== WHAT YOU HAVE TO DO ==
Return each record word for word, keeping none of its pictures.

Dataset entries
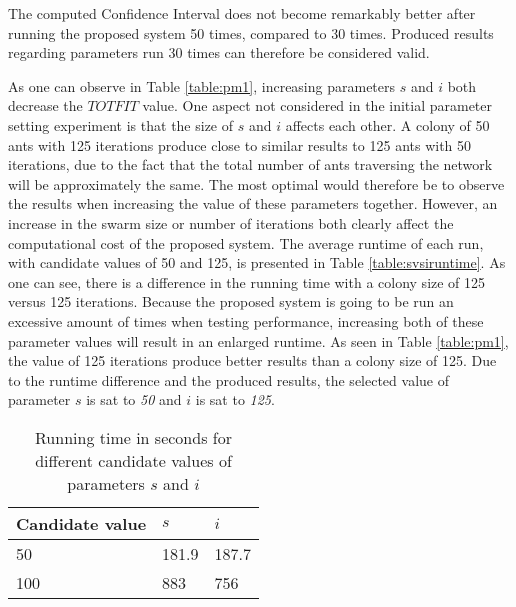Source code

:The computed Confidence Interval does not become remarkably better after running the proposed system 50 times, compared to 30 times. Produced results regarding parameters run 30 times can therefore be considered valid.
\newline

As one can observe in Table \vref{table:pm1}, increasing parameters $s$ and $i$ both decrease the $TOTFIT$ value. One aspect not considered in the initial parameter setting experiment is that the size of $s$ and $i$ affects each other. A colony of 50 ants with 125 iterations produce close to similar results to 125 ants with 50 iterations, due to the fact that the total number of ants traversing the network will be approximately the same. The most optimal would therefore be to observe the results when increasing the value of these parameters together. However, an increase in the swarm size or number of iterations both clearly affect the computational cost of the proposed system. The average runtime of each run, with candidate values of 50 and 125, is presented in Table \vref{table:svsiruntime}. As one can see, there is a difference in the running time with a colony size of 125 versus 125 iterations. Because the proposed system is going to be run an excessive amount of times when testing performance, increasing both of these parameter values will result in an enlarged runtime. As seen in Table \ref{table:pm1}, the value of 125 iterations produce better results than a colony size of 125. Due to the runtime difference and the produced results, the selected value of parameter $s$ is sat to \textit{50} and $i$ is sat to \textit{125}.

\begin{table}[H]
    \centering
    \begin{tabular}{|l|l|l|}
    \hline
    \textbf{Candidate value} & \textbf{$s$} & \textbf{$i$}\\
    \hline
    50 & 181.9 & 187.7 \\
    100 & 883 & 756\\
    \hline
    \end{tabular}
    \caption {Running time in seconds for different candidate values of parameters $s$ and $i$}
    \label{table:svsiruntime}
    \end{table}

== OUTPUT FOR THIS EXERCISE ==
Source code

:The computed Confidence Interval does not become remarkably better after running the proposed system 50 times, compared to 30 times. Produced results regarding parameters run 30 times can therefore be considered valid.
\newline

As one can observe in Table \vref{table:pm1}, increasing parameters $s$ and $i$ both decrease the $TOTFIT$ value. One aspect not considered in the initial parameter setting experiment is that the size of $s$ and $i$ affects each other. A colony of 50 ants with 125 iterations produce close to similar results to 125 ants with 50 iterations, due to the fact that the total number of ants traversing the network will be approximately the same. The most optimal would therefore be to observe the results when increasing the value of these parameters together. However, an increase in the swarm size or number of iterations both clearly affect the computational cost of the proposed system. The average runtime of each run, with candidate values of 50 and 125, is presented in Table \vref{table:svsiruntime}. As one can see, there is a difference in the running time with a colony size of 125 versus 125 iterations. Because the proposed system is going to be run an excessive amount of times when testing performance, increasing both of these parameter values will result in an enlarged runtime. As seen in Table \ref{table:pm1}, the value of 125 iterations produce better results than a colony size of 125. Due to the runtime difference and the produced results, the selected value of parameter $s$ is sat to \textit{50} and $i$ is sat to \textit{125}.

\begin{table}[H]
    \centering
    \begin{tabular}{|l|l|l|}
    \hline
    \textbf{Candidate value} & \textbf{$s$} & \textbf{$i$}\\
    \hline
    50 & 181.9 & 187.7 \\
    100 & 883 & 756\\
    \hline
    \end{tabular}
    \caption {Running time in seconds for different candidate values of parameters $s$ and $i$}
    \label{table:svsiruntime}
    \end{table}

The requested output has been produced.